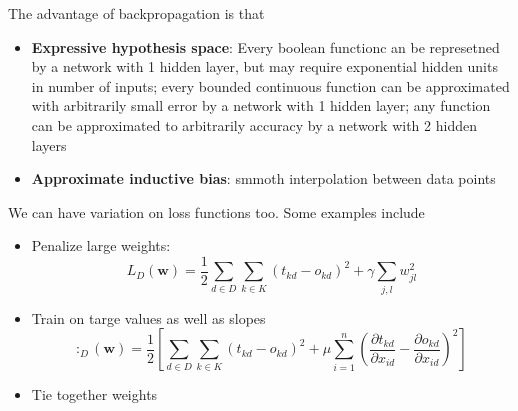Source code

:\documentclass[12pt]{article}
\theoremstyle{definition}
\begin{document}
The advantage of backpropagation is that 
\begin{itemize}
	\item \textbf{Expressive hypothesis space}: Every boolean functionc an be represetned by a network with 1 hidden layer, but may require exponential hidden units in number of inputs; every bounded continuous function can be approximated with arbitrarily small error by a network with 1 hidden layer; any function can be approximated to arbitrarily accuracy by a network with 2 hidden layers
	\item \textbf{Approximate inductive bias}: smmoth interpolation between data points
\end{itemize}
We can have variation on loss functions too. Some examples include
\begin{itemize}
	\item Penalize large weights:
	\[
L_D(\mathbf{w})=\frac{1}{2}\sum_{d\in D}\sum_{k\in K} (t_{kd}-o_{kd})^2 +\gamma \sum_{j, l} w_{jl}^2
	\]
	\item Train on targe values as well as slopes
	\[
:_D(\mathbf{w})=\frac{1}{2}\left[\sum_{d\in D}\sum_{k\in K} (t_{kd}-o_{kd})^2 + \mu\sum_{i=1}^n (\frac{\partial t_{kd}}{\partial x_{id}}-\frac{\partial o_{kd}}{\partial x_{id}})^2\right]
	\]
	\item Tie together weights
\end{itemize}
\clearpage
\end{document}
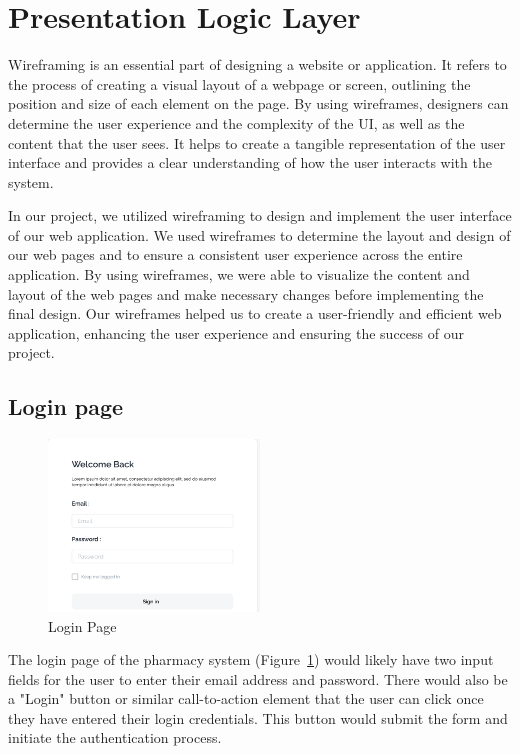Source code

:\section{Presentation Logic Layer}


\par Wireframing is an essential part of designing a website or application. It refers to the process of creating a visual layout of a webpage or screen, outlining the position and size of each element on the page. By using wireframes, designers can determine the user experience and the complexity of the UI, as well as the content that the user sees. It helps to create a tangible representation of the user interface and provides a clear understanding of how the user interacts with the system.

In our project, we utilized wireframing to design and implement the user interface of our web application. We used wireframes to determine the layout and design of our web pages and to ensure a consistent user experience across the entire application. By using wireframes, we were able to visualize the content and layout of the web pages and make necessary changes before implementing the final design. Our wireframes helped us to create a user-friendly and efficient web application, enhancing the user experience and ensuring the success of our project.

\subsection{Login page}
\begin{figure}[h]
\centering
\includegraphics[width=0.5\textwidth]{sections/login_WF.png}
\caption{Login Page}
\label{fig:login}
\end{figure}

The login page of the pharmacy system (Figure~\ref{fig:login}) would likely have two input fields for the user to enter their email address and password. There would also be a "Login" button or similar call-to-action element that the user can click once they have entered their login credentials. This button would submit the form and initiate the authentication process.
\newpage
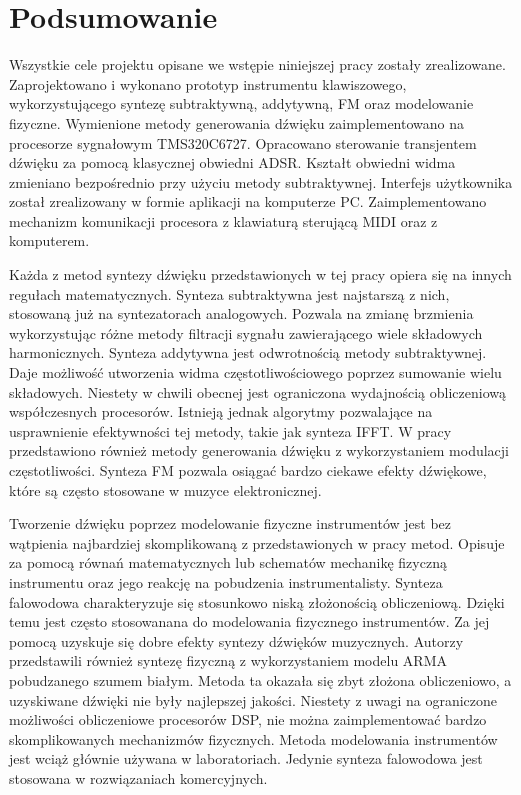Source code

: \chapter{Podsumowanie}

Wszystkie cele projektu opisane we wstępie niniejszej pracy zostały zrealizowane. Zaprojektowano i wykonano prototyp instrumentu klawiszowego, wykorzystującego syntezę subtraktywną, addytywną, FM oraz modelowanie fizyczne. Wymienione metody generowania dźwięku zaimplementowano na procesorze sygnałowym TMS320C6727. Opracowano sterowanie transjentem dźwięku za pomocą klasycznej obwiedni ADSR. Kształt obwiedni widma zmieniano bezpośrednio przy użyciu metody subtraktywnej. Interfejs użytkownika został zrealizowany w formie aplikacji na komputerze PC. Zaimplementowano mechanizm komunikacji procesora z klawiaturą sterującą MIDI oraz z komputerem. 

Każda z metod syntezy dźwięku przedstawionych w tej pracy opiera się na innych regułach matematycznych. Synteza subtraktywna jest najstarszą z nich, stosowaną już na syntezatorach analogowych. Pozwala na zmianę brzmienia wykorzystując różne metody filtracji sygnału zawierającego wiele składowych harmonicznych. Synteza addytywna jest odwrotnością metody subtraktywnej. Daje możliwość utworzenia widma częstotliwościowego poprzez sumowanie wielu składowych. Niestety w chwili obecnej jest ograniczona wydajnością obliczeniową współczesnych procesorów. Istnieją jednak algorytmy pozwalające na usprawnienie efektywności tej metody, takie jak synteza IFFT. W pracy przedstawiono również metody generowania dźwięku z wykorzystaniem modulacji częstotliwości. Synteza FM pozwala osiągać bardzo ciekawe efekty dźwiękowe, które są często stosowane w muzyce elektronicznej.

Tworzenie dźwięku poprzez modelowanie fizyczne instrumentów jest bez wątpienia najbardziej skomplikowaną z przedstawionych w pracy metod. Opisuje za pomocą równań matematycznych lub schematów mechanikę fizyczną instrumentu oraz jego reakcję na pobudzenia instrumentalisty.
Synteza falowodowa charakteryzuje się stosunkowo niską złożonością obliczeniową. Dzięki temu jest często stosowanana do modelowania fizycznego instrumentów. Za jej pomocą uzyskuje się dobre efekty syntezy dźwięków muzycznych.
Autorzy przedstawili również syntezę fizyczną z wykorzystaniem modelu ARMA pobudzanego szumem białym. Metoda ta okazała się zbyt złożona obliczeniowo, a uzyskiwane dźwięki nie były najlepszej jakości.
Niestety z uwagi na ograniczone możliwości obliczeniowe procesorów DSP, nie można zaimplementować bardzo skomplikowanych mechanizmów fizycznych. Metoda modelowania instrumentów jest wciąż głównie używana w laboratoriach. Jedynie synteza falowodowa jest stosowana w rozwiązaniach komercyjnych.

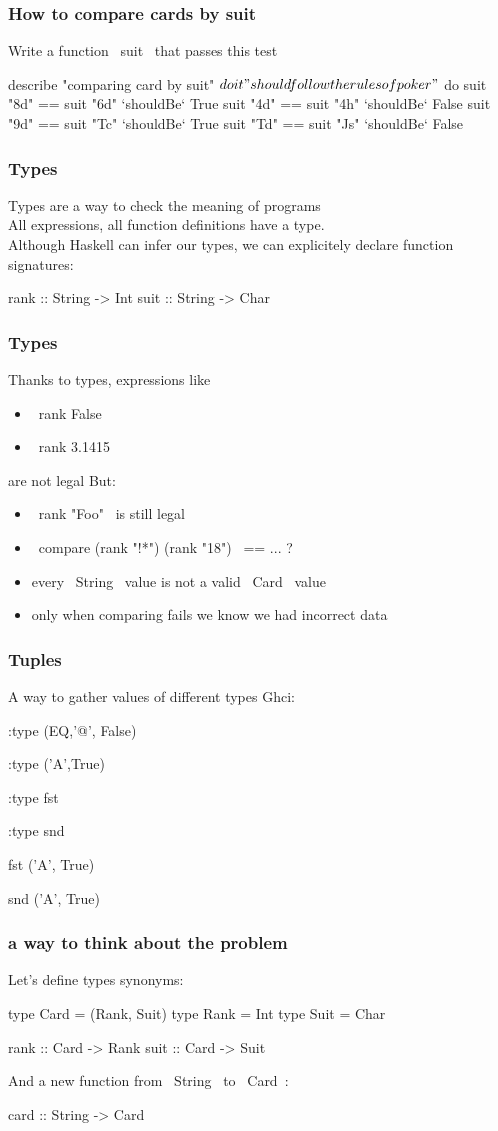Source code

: \documentclass[12pt,xcolor={dvipsnames}]{beamer}
\newcommand{\tc}{\textcolor}
\newcommand{\key}[1]{\tc{orange}{#1}}
\newcommand{\rk}{\enskip{\key{$\hookleftarrow$}}}
\newcommand{\vs}{\vspace{1em}}
\begin{document}
\begin{frame}[fragile]
\frametitle{How to compare cards by suit}
Write a function ~suit~ that passes this test
\vs
\begin{hspec}
describe "comparing card by suit" $ do
    it "should follow the rules of poker" $ do
        suit "8d" == suit "6d" `shouldBe` True
        suit "4d" == suit "4h" `shouldBe` False
        suit "9d" == suit "Tc" `shouldBe` True
        suit "Td" == suit "Js" `shouldBe` False
\end{hspec}
\end{frame}
\begin{frame}[fragile]
\frametitle{Types}
Types are a way to check the meaning of programs\\
All expressions, all function definitions have a type.\\
Although Haskell can infer our types, we can explicitely declare function signatures:
\vs
\begin{haskell}
rank :: String -> Int
suit :: String -> Char
\end{haskell}
\end{frame}
\begin{frame}[fragile]
\frametitle{Types}
Thanks to types, expressions like
\begin{itemize}
\item  ~rank False~ 
\item  ~rank 3.1415~ 
\end{itemize}
are not legal
\vs
But:
\begin{itemize}
\item  ~rank "Foo"~ is still legal
\item  ~compare (rank "!*") (rank "18")~ == ... ?
\item  every ~String~ value is not a valid ~Card~ value
\item  only when comparing fails we know we had incorrect data
\end{itemize}
\end{frame}
\begin{frame}[fragile]
\frametitle{Tuples}
A way to gather values of different types
\vs
Ghci:
\begin{term}
:type (EQ,'@', False)\rk

:type ('A',True)\rk

:type fst\rk

:type snd\rk

fst ('A', True)\rk

snd ('A', True) \rk
\end{term}
\end{frame}
\begin{frame}[fragile]
\frametitle{a way to think about the problem}
Let's define types synonyms:
\begin{haskell}
type Card = (Rank, Suit) 
type Rank = Int
type Suit = Char

rank :: Card -> Rank
suit :: Card -> Suit
\end{haskell}
And a new function from ~String~ to ~Card~:
\begin{haskell}
card :: String -> Card
\end{haskell}

\end{frame}
\end{document}
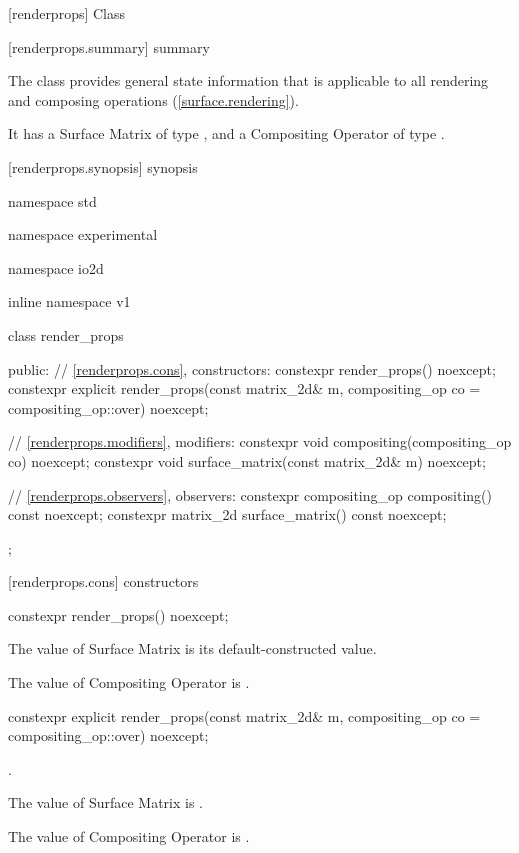 
 [renderprops] {Class }

 [renderprops.summary] { summary}

\pnum
The  class provides general state information that is applicable to all rendering and composing operations (\ref{surface.rendering}).

\pnum
It has a Surface Matrix of type , and a Compositing Operator of type .

 [renderprops.synopsis] { synopsis}

\begin{codeblock}
namespace std { namespace experimental { namespace io2d { inline namespace v1 {
  class render_props {
  public:
    // \ref{renderprops.cons}, constructors:
    constexpr render_props() noexcept;
    constexpr explicit render_props(const matrix_2d& m,
      compositing_op co = compositing_op::over) noexcept;
    
    // \ref{renderprops.modifiers}, modifiers:
    constexpr void compositing(compositing_op co) noexcept;
    constexpr void surface_matrix(const matrix_2d& m) noexcept;
    
    // \ref{renderprops.observers}, observers:
    constexpr compositing_op compositing() const noexcept;
    constexpr matrix_2d surface_matrix() const noexcept;
  };
}}}}
\end{codeblock}

 [renderprops.cons] { constructors}

\begin{itemdecl}
constexpr render_props() noexcept;
\end{itemdecl}
\begin{itemdescr}
\pnum
\effects
The value of Surface Matrix is its default-constructed value.

\pnum
The value of Compositing Operator is .
\end{itemdescr}

\begin{itemdecl}
constexpr explicit render_props(const matrix_2d& m,
  compositing_op co = compositing_op::over) noexcept;
\end{itemdecl}
\begin{itemdescr}
\pnum
\requires
{}.

\pnum
\effects
The value of Surface Matrix is .

\pnum
The value of Compositing Operator is .
\end{itemdescr}

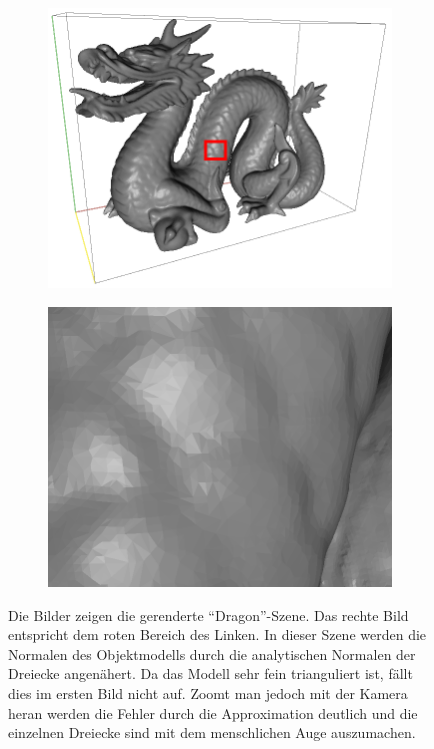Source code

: 		\begin{figure}[h]
			\begin{subfigure}[b]{0.5\textwidth}
				\center
				\includegraphics[scale=0.15]{pic/normal_facette-mark.png}
			\end{subfigure}
			\begin{subfigure}[b]{0.5\textwidth}
				\center
				\includegraphics[scale=0.15]{pic/normal_facette-zoom.png}
			\end{subfigure}
			\caption{Die Bilder zeigen die gerenderte \enquote{Dragon}-Szene. Das rechte Bild entspricht dem roten Bereich des Linken. In dieser Szene werden die Normalen des Objektmodells durch die analytischen Normalen der Dreiecke angenähert. Da das Modell sehr fein trianguliert ist, fällt dies im ersten Bild nicht auf. Zoomt man jedoch mit der Kamera heran werden die Fehler durch die Approximation deutlich und die einzelnen Dreiecke sind mit dem menschlichen Auge auszumachen.}
			\label{fig:facette}
		\end{figure}

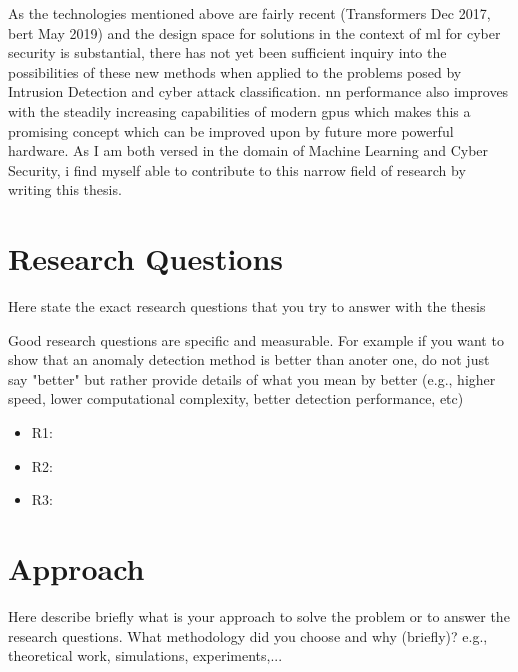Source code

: \begin{itemize}
	As the technologies mentioned above are fairly recent (Transformers Dec 2017, \gls{bert} May 2019) and the design space for solutions in the context of \gls{ml} for cyber security is substantial, there has not yet been sufficient inquiry into the possibilities of these new methods when applied to the problems posed by Intrusion Detection and cyber attack classification. \gls{nn} performance also improves with the steadily increasing capabilities of modern \glspl{gpu} which makes this a promising concept which can be improved upon by future more powerful hardware. As I am both versed in the domain of Machine Learning and Cyber Security, i find myself able to contribute to this narrow field of research by writing this thesis.
	
	
\end{itemize}




\section{Research Questions} \label{sect.research_questions}

Here state the exact research questions that you try to answer with the thesis

Good research questions are specific and measurable. For example if you want to show that an anomaly detection method is better than anoter one, do not just say "better" but rather provide details of what you mean by better (e.g., higher speed, lower computational complexity, better detection performance, etc)

\begin{itemize}
	\item R1: 
	\item R2:
	\item R3:
\end{itemize}



\section{Approach} \label{sect.approach}

Here describe briefly what is your approach to solve the problem or to answer the research questions. What methodology did you choose and why (briefly)? e.g., theoretical work, simulations, experiments,...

━━━━━━━━

> **TASK TO CARRY OUT**: Your answer should consist of the lines above between those holding "Although Haskell can" and "constexpr void compositing(compositing_op", inclusive, reproduced word for word and without pictures.

> **THE COMPLETED TASK**:
Although Haskell can infer our types, we can explicitely declare function signatures:
\vs
\begin{haskell}
rank :: String -> Int
suit :: String -> Char
\end{haskell}
\end{frame}
\begin{frame}[fragile]
\frametitle{Types}
Thanks to types, expressions like
\begin{itemize}
\item  ~rank False~ 
\item  ~rank 3.1415~ 
\end{itemize}
are not legal
\vs
But:
\begin{itemize}
\item  ~rank "Foo"~ is still legal
\item  ~compare (rank "!*") (rank "18")~ == ... ?
\item  every ~String~ value is not a valid ~Card~ value
\item  only when comparing fails we know we had incorrect data
\end{itemize}
\end{frame}
\begin{frame}[fragile]
\frametitle{Tuples}
A way to gather values of different types
\vs
Ghci:
\begin{term}
:type (EQ,'@', False)\rk

:type ('A',True)\rk

:type fst\rk

:type snd\rk

fst ('A', True)\rk

snd ('A', True) \rk
\end{term}
\end{frame}
\begin{frame}[fragile]
\frametitle{a way to think about the problem}
Let's define types synonyms:
\begin{haskell}
type Card = (Rank, Suit) 
type Rank = Int
type Suit = Char

rank :: Card -> Rank
suit :: Card -> Suit
\end{haskell}
And a new function from ~String~ to ~Card~:
\begin{haskell}
card :: String -> Card
\end{haskell}

\end{frame}
\end{document}
 [renderprops] {Class }

 [renderprops.summary] { summary}

\pnum
The  class provides general state information that is applicable to all rendering and composing operations (\ref{surface.rendering}).

\pnum
It has a Surface Matrix of type , and a Compositing Operator of type .

 [renderprops.synopsis] { synopsis}

\begin{codeblock}
namespace std { namespace experimental { namespace io2d { inline namespace v1 {
  class render_props {
  public:
    // \ref{renderprops.cons}, constructors:
    constexpr render_props() noexcept;
    constexpr explicit render_props(const matrix_2d& m,
      compositing_op co = compositing_op::over) noexcept;
    
    // \ref{renderprops.modifiers}, modifiers:
    constexpr void compositing(compositing_op co) noexcept;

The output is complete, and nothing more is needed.